The general design is intended to heavily abuse OOP. Further, delegation of actions down to components must be abided by, example being repo + cache interaction. repo does what it can, but for searching the cache, let the cache do it. Assume what you’re delegating to knows the best way to handle the request, and probably can do its job better then some external caller (essentially).

Actual configuration is pretty heavily redesigned. Classes and functions that should be constructed based on data from the user’s configuration have a “hint” describing their arguments. The global config class uses these hints to convert and typecheck the values in the user’s configuration. Actual configuration file reading and type conversion is done by a separate class, meaning the global manager is not tied to a single format, or even to configuration read from a file on disk.

Encapsulation, extensibility/modularity, delegation, and allowing parallelizing of development should be key focuses in implementing/refining this high level design doc. Realize parallelizing is a funky statement, but it’s apt; work on the repo implementations can proceed without being held up by cache work, and vice versa.

Final comment re: design goals, defining chunks of callable code and plugging it into the framework is another bit of a goal. Think twisted, just not quite as prevalent (their needs/focus is much different from ours, twisted is the app, your code is the lib, vice versa for pkgcore).

Back to config.

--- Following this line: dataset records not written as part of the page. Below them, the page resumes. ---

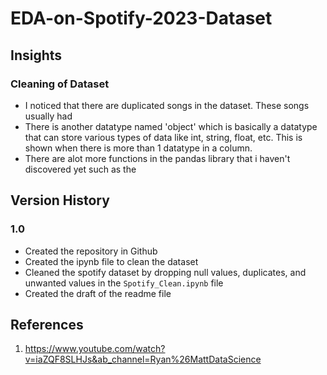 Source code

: # EDA-on-Spotify-2023-Dataset

## Insights
### Cleaning of Dataset
- I noticed that there are duplicated songs in the dataset. These songs usually had
- There is another datatype named 'object' which is basically a datatype that can store various types of data like int, string, float, etc. This is shown when there is more than 1 datatype in a column.
- There are alot more functions in the pandas library that i haven't discovered yet such as the

## Version History
### 1.0
- Created the repository in Github
- Created the ipynb file to clean the dataset
- Cleaned the spotify dataset by dropping null values, duplicates, and unwanted values in the `Spotify_Clean.ipynb` file
- Created the draft of the readme file

## References
1. https://www.youtube.com/watch?v=iaZQF8SLHJs&ab_channel=Ryan%26MattDataScience
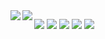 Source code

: <a href="https://github.com/anuraghazra/github-readme-stats">
  <img align="left" src="https://github-readme-stats.vercel.app/api?username=USK314&count_private=true&show_icons=true&theme=material-palenight" />
</a>
<a href="https://github.com/anuraghazra/github-readme-stats">
  <img align="left" src="https://github-readme-stats.vercel.app/api/top-langs/?username=USK314&layout=compact&theme=material-palenight" />
</a>

![](https://github-profile-summary-cards.vercel.app/api/cards/profile-details?username=USK314&theme=nord_dark)
![](https://github-profile-summary-cards.vercel.app/api/cards/repos-per-language?username=USK314&theme=nord_dark)
![](https://github-profile-summary-cards.vercel.app/api/cards/most-commit-language?username=USK314&theme=nord_dark)
![](https://github-profile-summary-cards.vercel.app/api/cards/stats?username=USK314&theme=nord_dark)
![](https://github-profile-summary-cards.vercel.app/api/cards/productive-time?username=USK314&theme=nord_dark)

<!-- 参照 -->
<!-- https://qiita.com/zizi4n5/items/f8076cb25bbf64a9bc1c -->
<!-- https://github.com/Ashutosh00710/github-readme-activity-graph/blob/main/THEMES.md -->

Here’s general notion of config ‘chunks’ of the subsystem, (these map out to run time objects unless otherwise stated):

domain
+-- profile (optional)
+-- fetcher (default)
+-- repositories
+-- resolver (default)
+-- build env data?
|    never actually instantiated, no object)
\-- livefs_repo (merge target, non optional)

repository
+-- cache   (optional)
+-- fetcher (optional)
+-- sync    (optional, may change)
\-- sync cache (optional, may chance)

profile
+-- build env?
+-- sets (system mainly).
\-- visibility wrappers

domain is configuration data, accept_(license|keywords), use, cflags, chost, features, etc. profile, dependent on the profile class you choose is either bound to a repository, or to user defined location on disk (/etc/portage/profile fex). Domain knows to do incremental crap upon profile settings, lifting package.* crap for visibility wrappers for repositories also.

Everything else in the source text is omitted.